The Rucio JupyterLab Extension integrates Rucio's capabilities directly into JupyterLab, allowing users to browse, search, and access datasets from Rucio instances without leaving their notebook environment.

The extension is composed of:

  • A Python package rucio_jupyterlab for the server extension
  • An NPM package rucio-jupyterlab for the frontend extension

Requirements

  • JupyterLab >= 3.0
  • Rucio Server >= 1.28

Installation

You will need NodeJS to install the extension. For JupyterLab 4.x you will need NodeJS >= 20 and >= 14 for JupyterLab 3.x.

JupyterLab 4.x

pip install rucio-jupyterlab

JupyterLab 3.x

For JupyterLab 3.x, please use the latest supported version.

pip install rucio-jupyterlab==0.10.0

Operation Modes

The extension supports two distinct operation modes, which determine how files are made available to users.

Replica Mode

In this mode, files are transferred by Rucio to a storage mounted to the JupyterLab server.
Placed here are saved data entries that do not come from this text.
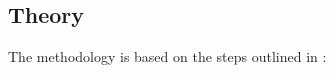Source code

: \subsection{Theory}
\label{sec:theory}
The methodology is based on the steps outlined in \parencite{cramer88}:

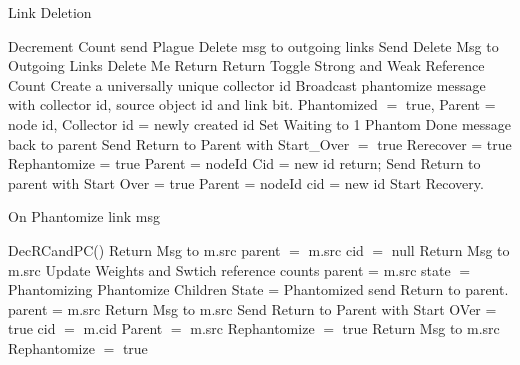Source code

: \documentclass{article}
\begin{document}
\begin{algorithm}
\caption{Link Deletion}
\label{Link Deletion}
\begin{algorithmic}[1]
\State Decrement Count
		\State send Plague Delete msg to outgoing links
	\EndIf
		\State Send Delete Msg to Outgoing Links
		\State Delete Me
		\State Return
		\State Return
		\State Toggle Strong and Weak Reference Count
		\State Create a universally unique collector id
			\State Broadcast phantomize message with collector id, source object id and link bit.
		\EndFor
		\State Phantomized $=$ true, Parent = node id, Collector id = newly created id
			\State Set Waiting to 1
		\State Phantom Done message back to parent
		\EndIf
	\Else
				\State Send Return to Parent with Start\_Over $=$ true
			\EndIf
			\State Rerecover = true
			\State Rephantomize = true
			\State Parent = nodeId
			\State Cid = new id
		\Else
				\State return;
			\EndIf
				\State Send Return to parent with Start Over = true
			\EndIf
			\State Parent = nodeId
			\State cid = new id
			\State Start Recovery.
		\EndIf
	\EndIf
\EndProcedure
\end{algorithmic}
\end{algorithm}	

\begin{algorithm}
\caption{On Phantomize link msg}
\label{Phantom message received}
\begin{algorithmic}[1]
\State DecRCandPC()
			\State Return Msg to m.src
		\Else
			\State parent $=$ m.src
			\State cid $=$ null
		\EndIf
	\Else
			\State Return Msg to m.src
			\State Update Weights and Swtich reference counts
			\State parent = m.src
			\State state $=$ Phantomizing
			\State Phantomize Children
				\State State = Phantomized
				\State send Return to parent.
			\EndIf
		\Else
			\State parent = m.src
			\State Return Msg to m.src
			\EndIf
	\EndIf
{}
			\State Send Return to Parent with Start OVer = true
		\EndIf
		\State cid $=$ m.cid
		\State Parent $=$ m.src
		\State Rephantomize $=$ true
	\Else 
			\State Return Msg  to m.src
				\State Rephantomize $=$ true	
			\EndIf
	\EndIf
\EndIf
\EndProcedure
\end{algorithmic}
\end{algorithm}	
	
\end{document}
This is the recommended mode for shared environments.

Requirements:

  • At least one Rucio instance

  • A storage system attached to the JupyterLab installation via FUSE (Filesystem in Userspace):

    • The storage must be mounted on the host machine or Kubernetes nodes where JupyterLab pods run
    • Common FUSE implementations include:
      • EOS: CERN's disk-based storage system (via eos fuse mount)
      • CephFS: Distributed filesystem (via ceph-fuse)
      • XRootD: High-performance data access protocol (via xrootdfs)
    • The mounted storage must be registered as a Rucio Storage Element (RSE) in your Rucio instance
    • Should be shared among multiple users with read permissions for all users
    • It's recommended that quotas be disabled, as the extension does not handle quota errors gracefully

    For mounting examples, see the ESCAPE VRE infrastructure documentation

Configuration Parameters:

  • destination_rse: The name of the Rucio Storage Element mounted to the JupyterLab server
  • rse_mount_path: The base path where the RSE is mounted
  • path_begins_at: Index indicating which part of the PFN should be appended to the mount path (defaults to 0)
  • replication_rule_lifetime_days: Optional lifetime for replication rules in days

Download Mode

In this mode, the extension downloads files directly to the user's home directory or another local storage location. This mode is useful when your JupyterLab installation does not have a Rucio Storage Element (RSE) mounted.

Requirements:

  • At least one Rucio instance
  • Network access to Rucio Storage Elements (RSE) from the notebook server to download files
  • Sufficient local storage space available in the user directory for downloaded files

Configuration

The extension can be configured locally or remotely via a JSON configuration file.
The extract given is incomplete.